Daily Dose Of Jazz…

Jay Leonhart was born December 6, 1940 in Baltimore, Maryland and grew up in a musical family, with his parents and six siblings all played the piano. By the age of seven he and his older brother Bil were playing banjos, guitars, mandolins and basses. They played country music, jazz and anything with a beat. In their early teens, the brothers were television stars in Baltimore and were touring the country performing on their banjos.

By fourteen Jay started playing the bass in The Pier Five Dixieland Jazz Band in his hometown. He studied at The Peabody Institute, attended The Berklee College of Music and The Advanced School of Contemporary Music in Toronto. He then left school to start touring with the traveling big bands of the late 1950s and early 1960s.

At 21 Leonhart moved to New York City to start his career and played lots of funky road gigs with big bands, small bands and singers, visiting many little jazz joints around the world. He eventually began playing for many of the great jazz musicians, big bands, and singers like Thad Jones and Mel Lewis, Lou Marini, Tony Bennett, Marian McPartland, and Jim Hall.
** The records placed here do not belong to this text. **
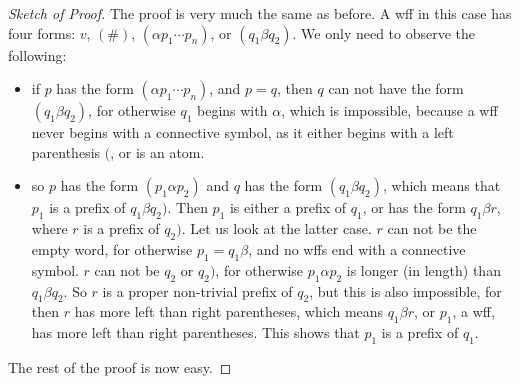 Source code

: \documentclass[12pt]{article}
\begin{document}
\begin{proof}[Sketch of Proof]  The proof is very much the same as before.  A wff in this case has four forms: $v$, $(\#)$, $(\alpha p_1 \cdots p_n)$, or $(q_1 \beta q_2)$.  We only need to observe the following:
\begin{itemize}
\item if $p$ has the form $(\alpha p_1 \cdots p_n)$, and $p=q$, then $q$ can not have the form $(q_1 \beta q_2)$, for otherwise $q_1$ begins with $\alpha$, which is impossible, because a wff never begins with a connective symbol, as it either begins with a left parenthesis $($, or is an atom.
\item so $p$ has the form $(p_1 \alpha p_2)$ and $q$ has the form $(q_1 \beta q_2)$, which means that $p_1$ is a prefix of $q_1 \beta q_2)$.  Then $p_1$ is either a prefix of $q_1$, or has the form $q_1 \beta r$, where $r$ is a prefix of $q_2)$.  Let us look at the latter case.  $r$ can not be the empty word, for otherwise $p_1 = q_1 \beta$, and no wffs end with a connective symbol.  $r$ can not be $q_2$ or $q_2)$, for otherwise $p_1 \alpha p_2$ is longer (in length) than $q_1 \beta q_2$.  So $r$ is a proper non-trivial prefix of $q_2$, but this is also impossible, for then $r$ has more left than right parentheses, which means $q_1\beta r$, or $p_1$, a wff, has more left than right parentheses.  This shows that $p_1$ is a prefix of $q_1$.
\end{itemize}
The rest of the proof is now easy.
\end{proof}
\end{document}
Becoming a very busy New York City studio musician he played every musical genre from James Taylor to Ozzy Osbourne and Queen Latifah, as well as Barbara Carroll, Peggy Lee, Eddie Higgins, Terry Clarke, Gerry Mulligan, Donnie O’Brien, Bucky Pizzarelli, Daryl Sherman and Bluesiana Triangle. Between 1975 and 1995 he was named The Most Valuable Bassist in the recording industry three times by the National Academy of Recording Arts and Sciences.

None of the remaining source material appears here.